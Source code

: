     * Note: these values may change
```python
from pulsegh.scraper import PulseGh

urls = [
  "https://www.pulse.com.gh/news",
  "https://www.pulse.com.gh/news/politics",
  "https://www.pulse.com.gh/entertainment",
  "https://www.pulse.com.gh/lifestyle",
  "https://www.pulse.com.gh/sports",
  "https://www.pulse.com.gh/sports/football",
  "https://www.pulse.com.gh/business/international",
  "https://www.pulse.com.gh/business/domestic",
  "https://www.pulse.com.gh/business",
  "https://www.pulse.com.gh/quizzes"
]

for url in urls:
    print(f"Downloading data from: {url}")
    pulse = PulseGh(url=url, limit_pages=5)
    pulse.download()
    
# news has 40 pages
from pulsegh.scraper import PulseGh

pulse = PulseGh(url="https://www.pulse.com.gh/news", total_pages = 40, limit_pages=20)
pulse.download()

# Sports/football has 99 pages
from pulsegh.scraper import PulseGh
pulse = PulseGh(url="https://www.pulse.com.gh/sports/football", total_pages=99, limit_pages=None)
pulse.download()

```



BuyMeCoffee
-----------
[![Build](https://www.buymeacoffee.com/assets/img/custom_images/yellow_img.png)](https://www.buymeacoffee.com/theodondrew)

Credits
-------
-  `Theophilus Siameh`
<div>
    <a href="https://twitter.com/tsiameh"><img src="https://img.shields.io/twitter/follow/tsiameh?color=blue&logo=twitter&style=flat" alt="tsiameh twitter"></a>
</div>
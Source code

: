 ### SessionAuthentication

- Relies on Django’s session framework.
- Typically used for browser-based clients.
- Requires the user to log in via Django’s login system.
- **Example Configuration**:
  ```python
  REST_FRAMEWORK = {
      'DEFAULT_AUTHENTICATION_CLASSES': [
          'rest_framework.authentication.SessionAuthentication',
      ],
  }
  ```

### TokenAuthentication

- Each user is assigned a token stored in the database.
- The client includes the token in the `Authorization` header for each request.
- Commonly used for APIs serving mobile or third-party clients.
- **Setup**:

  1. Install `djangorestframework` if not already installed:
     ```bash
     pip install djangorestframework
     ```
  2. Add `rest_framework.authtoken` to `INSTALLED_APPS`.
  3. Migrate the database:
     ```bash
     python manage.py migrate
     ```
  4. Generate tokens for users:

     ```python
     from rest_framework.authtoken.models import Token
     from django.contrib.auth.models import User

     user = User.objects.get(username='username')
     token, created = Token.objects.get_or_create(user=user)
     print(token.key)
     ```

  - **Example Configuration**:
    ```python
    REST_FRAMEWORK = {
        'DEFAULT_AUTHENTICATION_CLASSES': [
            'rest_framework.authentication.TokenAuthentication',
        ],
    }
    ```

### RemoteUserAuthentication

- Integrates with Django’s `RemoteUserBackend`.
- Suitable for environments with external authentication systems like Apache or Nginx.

··········

▸ Brief: Would you write out each entry precisely as it is given?

▸ Response:
Source code

:     * Note: these values may change
```python
from pulsegh.scraper import PulseGh

urls = [
  "https://www.pulse.com.gh/news",
  "https://www.pulse.com.gh/news/politics",
  "https://www.pulse.com.gh/entertainment",
  "https://www.pulse.com.gh/lifestyle",
  "https://www.pulse.com.gh/sports",
  "https://www.pulse.com.gh/sports/football",
  "https://www.pulse.com.gh/business/international",
  "https://www.pulse.com.gh/business/domestic",
  "https://www.pulse.com.gh/business",
  "https://www.pulse.com.gh/quizzes"
]

for url in urls:
    print(f"Downloading data from: {url}")
    pulse = PulseGh(url=url, limit_pages=5)
    pulse.download()
    
# news has 40 pages
from pulsegh.scraper import PulseGh

pulse = PulseGh(url="https://www.pulse.com.gh/news", total_pages = 40, limit_pages=20)
pulse.download()

# Sports/football has 99 pages
from pulsegh.scraper import PulseGh
pulse = PulseGh(url="https://www.pulse.com.gh/sports/football", total_pages=99, limit_pages=None)
pulse.download()

```



BuyMeCoffee
-----------
[![Build](https://www.buymeacoffee.com/assets/img/custom_images/yellow_img.png)](https://www.buymeacoffee.com/theodondrew)

Credits
-------
-  `Theophilus Siameh`
<div>
    <a href="https://twitter.com/tsiameh"><img src="https://img.shields.io/twitter/follow/tsiameh?color=blue&logo=twitter&style=flat" alt="tsiameh twitter"></a>
</div>
Source code

: ### SessionAuthentication

- Relies on Django’s session framework.
- Typically used for browser-based clients.
- Requires the user to log in via Django’s login system.
- **Example Configuration**:
  ```python
  REST_FRAMEWORK = {
      'DEFAULT_AUTHENTICATION_CLASSES': [
          'rest_framework.authentication.SessionAuthentication',
      ],
  }
  ```

### TokenAuthentication

- Each user is assigned a token stored in the database.
- The client includes the token in the `Authorization` header for each request.
- Commonly used for APIs serving mobile or third-party clients.
- **Setup**:

  1. Install `djangorestframework` if not already installed:
     ```bash
     pip install djangorestframework
     ```
  2. Add `rest_framework.authtoken` to `INSTALLED_APPS`.
  3. Migrate the database:
     ```bash
     python manage.py migrate
     ```
  4. Generate tokens for users:

     ```python
     from rest_framework.authtoken.models import Token
     from django.contrib.auth.models import User

     user = User.objects.get(username='username')
     token, created = Token.objects.get_or_create(user=user)
     print(token.key)
     ```

  - **Example Configuration**:
    ```python
    REST_FRAMEWORK = {
        'DEFAULT_AUTHENTICATION_CLASSES': [
            'rest_framework.authentication.TokenAuthentication',
        ],
    }
    ```

### RemoteUserAuthentication

- Integrates with Django’s `RemoteUserBackend`.
- Suitable for environments with external authentication systems like Apache or Nginx.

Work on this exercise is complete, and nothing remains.